*Work instruction*:
Transcribe all the entries word for word, skipping the pictures.

*Records for the task*:
────────────────────────────────────────
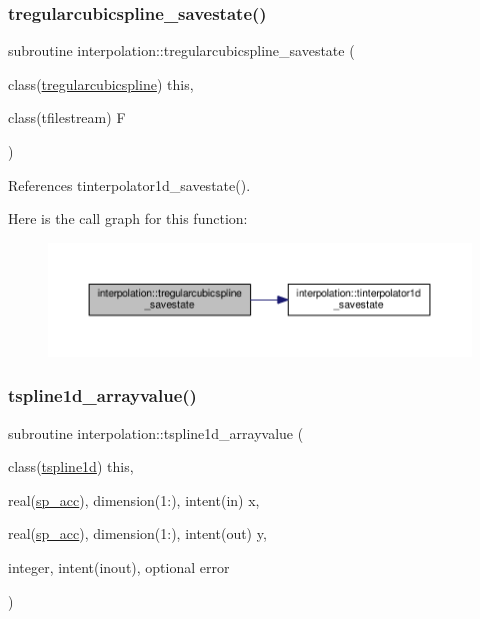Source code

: \subsubsection{\texorpdfstring{tregularcubicspline\+\_\+savestate()}{tregularcubicspline\_savestate()}}
{\footnotesize\ttfamily subroutine interpolation\+::tregularcubicspline\+\_\+savestate (\begin{DoxyParamCaption}\item[{class(\mbox{\hyperlink{structinterpolation_1_1tregularcubicspline}{tregularcubicspline}})}]{this,  }\item[{class(tfilestream)}]{F }\end{DoxyParamCaption})}



References tinterpolator1d\+\_\+savestate().

Here is the call graph for this function\+:
\nopagebreak
\begin{figure}[H]
\begin{center}
\leavevmode
\includegraphics[width=350pt]{namespaceinterpolation_a387cdc39d5949cc2aa2e5c6f483ea76c_cgraph}
\end{center}
\end{figure}
\mbox{\label{namespaceinterpolation_a1bb0d4fae1b5125618e2e9f67669bd3c}} 
\subsubsection{\texorpdfstring{tspline1d\+\_\+arrayvalue()}{tspline1d\_arrayvalue()}}
{\footnotesize\ttfamily subroutine interpolation\+::tspline1d\+\_\+arrayvalue (\begin{DoxyParamCaption}\item[{class(\mbox{\hyperlink{structinterpolation_1_1tspline1d}{tspline1d}})}]{this,  }\item[{real(\mbox{\hyperlink{namespaceinterpolation_af72aa9a05feb8ef90b2d26e4a013abf3}{sp\+\_\+acc}}), dimension(1\+:), intent(in)}]{x,  }\item[{real(\mbox{\hyperlink{namespaceinterpolation_af72aa9a05feb8ef90b2d26e4a013abf3}{sp\+\_\+acc}}), dimension(1\+:), intent(out)}]{y,  }\item[{integer, intent(inout), optional}]{error }\end{DoxyParamCaption})}



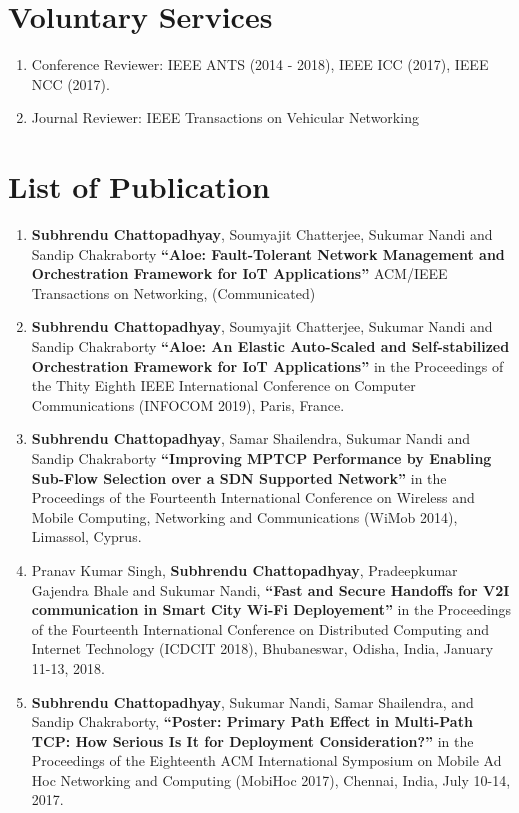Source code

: \documentclass{res}
\newcommand{\papertitle}[1]{\textbf{ ``#1''}}
\begin{document}
\begin{resume}
\section{Voluntary Services}
  \begin{enumerate}
   \item Conference Reviewer: IEEE ANTS (2014 - 2018), IEEE ICC (2017), IEEE NCC (2017).
   \item Journal Reviewer: IEEE Transactions on Vehicular Networking
  \end{enumerate}
\section{List of Publication} 
	\begin{enumerate}
        \item {\bf Subhrendu Chattopadhyay}, Soumyajit Chatterjee, Sukumar Nandi and Sandip Chakraborty \papertitle{Aloe: Fault-Tolerant Network Management and Orchestration Framework for IoT Applications} ACM/IEEE Transactions on Networking, (Communicated)
        \item  {\bf Subhrendu Chattopadhyay}, Soumyajit Chatterjee, Sukumar Nandi and Sandip Chakraborty \papertitle{Aloe: An Elastic Auto-Scaled and Self-stabilized Orchestration Framework for IoT Applications} in the Proceedings of the Thity Eighth IEEE International Conference on Computer Communications (INFOCOM 2019), Paris, France.
        \item {\bf Subhrendu Chattopadhyay}, Samar Shailendra, Sukumar Nandi and Sandip Chakraborty \papertitle{Improving MPTCP Performance by Enabling Sub-Flow Selection over a SDN Supported Network} in the Proceedings of the Fourteenth International Conference on Wireless and Mobile Computing, Networking and Communications (WiMob 2014), Limassol, Cyprus. 
		\item Pranav Kumar Singh, {\bf Subhrendu Chattopadhyay}, Pradeepkumar Gajendra Bhale and Sukumar Nandi, \papertitle{Fast and Secure Handoffs for V2I communication in Smart City Wi-Fi Deployement} in the Proceedings of the Fourteenth International Conference on Distributed Computing and Internet Technology (ICDCIT 2018), Bhubaneswar, Odisha, India, January 11-13, 2018. 
		\item {\bf Subhrendu Chattopadhyay}, Sukumar Nandi, Samar Shailendra, and Sandip Chakraborty,\papertitle{Poster: Primary Path Effect in Multi-Path TCP: How Serious Is It for Deployment Consideration?} in the Proceedings of the Eighteenth ACM International Symposium on Mobile Ad Hoc Networking and Computing (MobiHoc 2017), Chennai, India, July 10-14, 2017. 

\end{enumerate}
\end{resume}
\end{document}
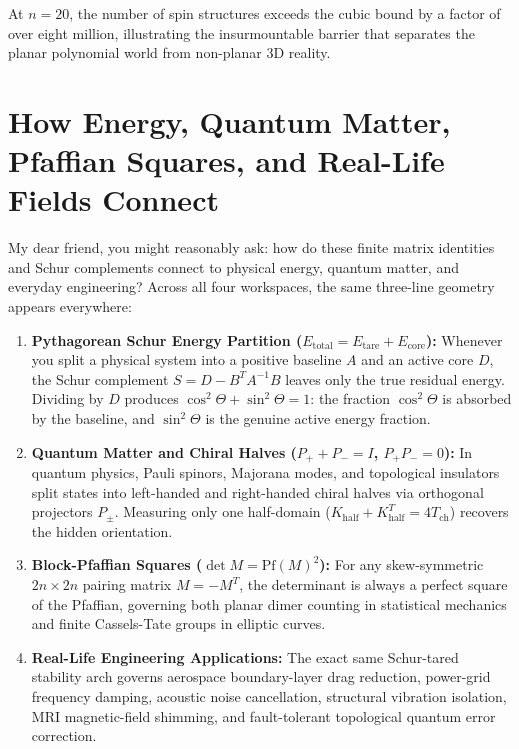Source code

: \documentclass[11pt,a4paper]{article}
\theoremstyle{definition}
\begin{document}
At $n = 20$, the number of spin structures exceeds the cubic bound by a factor of over eight million, illustrating the insurmountable barrier that separates the planar polynomial world from non-planar 3D reality.


\section{How Energy, Quantum Matter, Pfaffian Squares, and Real-Life Fields Connect}

My dear friend, you might reasonably ask: how do these finite matrix identities and Schur complements connect to physical energy, quantum matter, and everyday engineering? Across all four workspaces, the same three-line geometry appears everywhere:

\begin{enumerate}
  \item \textbf{Pythagorean Schur Energy Partition ($E_{\mathrm{total}} = E_{\mathrm{tare}} + E_{\mathrm{core}}$):} Whenever you split a physical system into a positive baseline $A$ and an active core $D$, the Schur complement $S = D - B^T A^{-1} B$ leaves only the true residual energy. Dividing by $D$ produces $\cos^2\Theta + \sin^2\Theta = 1$: the fraction $\cos^2\Theta$ is absorbed by the baseline, and $\sin^2\Theta$ is the genuine active energy fraction.
  \item \textbf{Quantum Matter and Chiral Halves ($P_+ + P_- = I$, $P_+ P_- = 0$):} In quantum physics, Pauli spinors, Majorana modes, and topological insulators split states into left-handed and right-handed chiral halves via orthogonal projectors $P_\pm$. Measuring only one half-domain ($K_{\mathrm{half}} + K_{\mathrm{half}}^T = 4 T_{\mathrm{ch}}$) recovers the hidden orientation.
  \item \textbf{Block-Pfaffian Squares ($\det M = \mathrm{Pf}(M)^2$):} For any skew-symmetric $2n \times 2n$ pairing matrix $M = -M^T$, the determinant is always a perfect square of the Pfaffian, governing both planar dimer counting in statistical mechanics and finite Cassels-Tate groups in elliptic curves.
  \item \textbf{Real-Life Engineering Applications:} The exact same Schur-tared stability arch governs aerospace boundary-layer drag reduction, power-grid frequency damping, acoustic noise cancellation, structural vibration isolation, MRI magnetic-field shimming, and fault-tolerant topological quantum error correction.
\end{enumerate}
\end{document}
────────────────────────────────────────
*Result of the exercise*:
Source code

: \subsubsection{\texorpdfstring{tregularcubicspline\+\_\+savestate()}{tregularcubicspline\_savestate()}}
{\footnotesize\ttfamily subroutine interpolation\+::tregularcubicspline\+\_\+savestate (\begin{DoxyParamCaption}\item[{class(\mbox{\hyperlink{structinterpolation_1_1tregularcubicspline}{tregularcubicspline}})}]{this,  }\item[{class(tfilestream)}]{F }\end{DoxyParamCaption})}



References tinterpolator1d\+\_\+savestate().

Here is the call graph for this function\+:
\nopagebreak
\begin{figure}[H]
\begin{center}
\leavevmode
\includegraphics[width=350pt]{namespaceinterpolation_a387cdc39d5949cc2aa2e5c6f483ea76c_cgraph}
\end{center}
\end{figure}
\mbox{\label{namespaceinterpolation_a1bb0d4fae1b5125618e2e9f67669bd3c}} 
\subsubsection{\texorpdfstring{tspline1d\+\_\+arrayvalue()}{tspline1d\_arrayvalue()}}
{\footnotesize\ttfamily subroutine interpolation\+::tspline1d\+\_\+arrayvalue (\begin{DoxyParamCaption}\item[{class(\mbox{\hyperlink{structinterpolation_1_1tspline1d}{tspline1d}})}]{this,  }\item[{real(\mbox{\hyperlink{namespaceinterpolation_af72aa9a05feb8ef90b2d26e4a013abf3}{sp\+\_\+acc}}), dimension(1\+:), intent(in)}]{x,  }\item[{real(\mbox{\hyperlink{namespaceinterpolation_af72aa9a05feb8ef90b2d26e4a013abf3}{sp\+\_\+acc}}), dimension(1\+:), intent(out)}]{y,  }\item[{integer, intent(inout), optional}]{error }\end{DoxyParamCaption})}



Source code

: \documentclass{res}
\newcommand{\papertitle}[1]{\textbf{ ``#1''}}
\begin{document}
\begin{resume}
\section{Voluntary Services}
  \begin{enumerate}
   \item Conference Reviewer: IEEE ANTS (2014 - 2018), IEEE ICC (2017), IEEE NCC (2017).
   \item Journal Reviewer: IEEE Transactions on Vehicular Networking
  \end{enumerate}
\section{List of Publication} 
	\begin{enumerate}
        \item {\bf Subhrendu Chattopadhyay}, Soumyajit Chatterjee, Sukumar Nandi and Sandip Chakraborty \papertitle{Aloe: Fault-Tolerant Network Management and Orchestration Framework for IoT Applications} ACM/IEEE Transactions on Networking, (Communicated)
        \item  {\bf Subhrendu Chattopadhyay}, Soumyajit Chatterjee, Sukumar Nandi and Sandip Chakraborty \papertitle{Aloe: An Elastic Auto-Scaled and Self-stabilized Orchestration Framework for IoT Applications} in the Proceedings of the Thity Eighth IEEE International Conference on Computer Communications (INFOCOM 2019), Paris, France.
        \item {\bf Subhrendu Chattopadhyay}, Samar Shailendra, Sukumar Nandi and Sandip Chakraborty \papertitle{Improving MPTCP Performance by Enabling Sub-Flow Selection over a SDN Supported Network} in the Proceedings of the Fourteenth International Conference on Wireless and Mobile Computing, Networking and Communications (WiMob 2014), Limassol, Cyprus. 
		\item Pranav Kumar Singh, {\bf Subhrendu Chattopadhyay}, Pradeepkumar Gajendra Bhale and Sukumar Nandi, \papertitle{Fast and Secure Handoffs for V2I communication in Smart City Wi-Fi Deployement} in the Proceedings of the Fourteenth International Conference on Distributed Computing and Internet Technology (ICDCIT 2018), Bhubaneswar, Odisha, India, January 11-13, 2018. 
		\item {\bf Subhrendu Chattopadhyay}, Sukumar Nandi, Samar Shailendra, and Sandip Chakraborty,\papertitle{Poster: Primary Path Effect in Multi-Path TCP: How Serious Is It for Deployment Consideration?} in the Proceedings of the Eighteenth ACM International Symposium on Mobile Ad Hoc Networking and Computing (MobiHoc 2017), Chennai, India, July 10-14, 2017. 

\end{enumerate}
\end{resume}
\end{document}
Source code

: \documentclass[11pt,a4paper]{article}
\theoremstyle{definition}
\begin{document}
At $n = 20$, the number of spin structures exceeds the cubic bound by a factor of over eight million, illustrating the insurmountable barrier that separates the planar polynomial world from non-planar 3D reality.


\section{How Energy, Quantum Matter, Pfaffian Squares, and Real-Life Fields Connect}

My dear friend, you might reasonably ask: how do these finite matrix identities and Schur complements connect to physical energy, quantum matter, and everyday engineering? Across all four workspaces, the same three-line geometry appears everywhere:

\begin{enumerate}
  \item \textbf{Pythagorean Schur Energy Partition ($E_{\mathrm{total}} = E_{\mathrm{tare}} + E_{\mathrm{core}}$):} Whenever you split a physical system into a positive baseline $A$ and an active core $D$, the Schur complement $S = D - B^T A^{-1} B$ leaves only the true residual energy. Dividing by $D$ produces $\cos^2\Theta + \sin^2\Theta = 1$: the fraction $\cos^2\Theta$ is absorbed by the baseline, and $\sin^2\Theta$ is the genuine active energy fraction.
  \item \textbf{Quantum Matter and Chiral Halves ($P_+ + P_- = I$, $P_+ P_- = 0$):} In quantum physics, Pauli spinors, Majorana modes, and topological insulators split states into left-handed and right-handed chiral halves via orthogonal projectors $P_\pm$. Measuring only one half-domain ($K_{\mathrm{half}} + K_{\mathrm{half}}^T = 4 T_{\mathrm{ch}}$) recovers the hidden orientation.
  \item \textbf{Block-Pfaffian Squares ($\det M = \mathrm{Pf}(M)^2$):} For any skew-symmetric $2n \times 2n$ pairing matrix $M = -M^T$, the determinant is always a perfect square of the Pfaffian, governing both planar dimer counting in statistical mechanics and finite Cassels-Tate groups in elliptic curves.
  \item \textbf{Real-Life Engineering Applications:} The exact same Schur-tared stability arch governs aerospace boundary-layer drag reduction, power-grid frequency damping, acoustic noise cancellation, structural vibration isolation, MRI magnetic-field shimming, and fault-tolerant topological quantum error correction.
\end{enumerate}
\end{document}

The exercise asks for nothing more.